Artık sevdiklerimizin ölümlerini içselleştirmemiz farklılaşıyor. Günümüz dünyasında yapay zekanın hızla hayatımızın alanına girdiği şu süreçte birçok teknoloji firması peş peşe, sevdiklerinizi kaybettiğinizde onların seslerini ve görüntülerini hala yaşıyorlarmış gibi kullanıp, onlarla sohbet etmenize olanak sağlayan yapay zeka modelleri geliştirmeye başladı. Yapay zekanın bu şekilde modelleme yapması ölülerimizin ardından girdiğimiz yas sürecini de değiştirmeye başladı.
GİDİYORLAR AMA VARLAR
Sonsuza dek sevdiklerimizle bir arada olma hayalimiz onları yitirdiğimizde kaybolup gidiyor. Bazen beklenmedik bir anda bazen de uzun süreler boyunca çekilen acıların ardından bu dünyadan uğurlamak zorunda kaldığımız sevdiklerimizin ardından yas sürecine gireriz. Onların bu hayatı ve bizleri terk etmelerini uzunca süreler kabullenemeyiz. Kimimiz bu acının ardından ağır depresyonlara bile girebiliyor, dünyayla adeta ilişiğini kesebiliyor hatta. İşte tam bu noktada, ‘Sevdikleriniz yaşasaydı ne olurdu?’ fikrinden yola çıkarak yapay zekayı kaybettiğimiz yakınlarının seslerine ve görüntülerine uyarlayan firmaların yaptığı uygulamalar bir noktada ne kadar tatmin edici diye düşünmeden edemiyoruz.
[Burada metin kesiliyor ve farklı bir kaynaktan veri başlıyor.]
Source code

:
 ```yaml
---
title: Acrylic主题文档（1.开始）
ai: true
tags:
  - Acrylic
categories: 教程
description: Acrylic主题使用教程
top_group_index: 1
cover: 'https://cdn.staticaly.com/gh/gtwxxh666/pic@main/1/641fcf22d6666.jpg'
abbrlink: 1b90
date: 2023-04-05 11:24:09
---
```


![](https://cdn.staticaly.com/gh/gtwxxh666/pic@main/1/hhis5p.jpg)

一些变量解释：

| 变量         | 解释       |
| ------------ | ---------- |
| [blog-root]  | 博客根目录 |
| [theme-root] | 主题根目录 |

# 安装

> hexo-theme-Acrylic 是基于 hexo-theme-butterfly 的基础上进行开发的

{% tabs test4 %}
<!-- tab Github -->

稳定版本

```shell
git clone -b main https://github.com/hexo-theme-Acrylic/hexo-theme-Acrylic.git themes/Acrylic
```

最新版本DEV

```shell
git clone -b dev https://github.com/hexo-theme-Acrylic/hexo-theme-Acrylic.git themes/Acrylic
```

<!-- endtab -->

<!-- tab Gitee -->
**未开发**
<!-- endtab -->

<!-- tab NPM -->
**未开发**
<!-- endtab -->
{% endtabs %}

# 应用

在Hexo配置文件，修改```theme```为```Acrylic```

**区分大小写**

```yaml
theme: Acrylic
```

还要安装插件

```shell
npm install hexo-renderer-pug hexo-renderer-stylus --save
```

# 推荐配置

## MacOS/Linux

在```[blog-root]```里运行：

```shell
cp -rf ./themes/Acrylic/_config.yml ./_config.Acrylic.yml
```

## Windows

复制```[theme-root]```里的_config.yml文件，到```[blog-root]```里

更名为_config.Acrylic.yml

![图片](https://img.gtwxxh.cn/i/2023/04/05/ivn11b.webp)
YALNIZLIK ÇEKTİĞİMİZDE NE KADAR YANIMIZDA OLABİLİRLER?
Evet, sevdiklerimizle sanki hayattalarmış gibi konuşmak, onları istediğimiz arka planlarla yaşıyorlarmışçasına videolar çekmek ve sonra izlemek bir noktada acımızı hafifletiyordur mutlaka ama ne kadar onlar? Yani, sevdiklerimizin yapay hayaletleri bizlere ne kadar samimi davranabilir? Nasıl aynı duygularla bizlere yaklaşabilir? Yalnızlık çektiğimizde ne kadar yanımızda olabilir?
“DİJİTAL DİRİLİŞ’
Black Mirror dizisini izleyenleriniz var mı bilmiyorum. O dizinin bir bölümünde ölü erkek arkadaşını taklit eden bir robot alan kadının ürkütücü hikayesi yer alıyordu. Birçok bilim kurgu filmlerinde de benzer hikayeler var. Düşünce nakilleri, beyin nakilleri gibi gibi birçok konuda çekilen bundan birkaç yıl öncesine kadar ütopik gelen ama şu günlerde gelişen teknoloji sayesinde olması ihtimal dahilinde olan çok sayda filmler var. Hatta çok yurt dışına açılmayalım Kemal Sunal’la Fatma Girik’in 1987 yılında çektikleri ve döneminde çok konuşulan Japon İşi filmini de göz önüne aldığımızda, o zamanların hayali şimdilerde bir bir gerçek olmuyor mu? Sosyologlar bu duruma ‘Dijital diriliş’ diyor.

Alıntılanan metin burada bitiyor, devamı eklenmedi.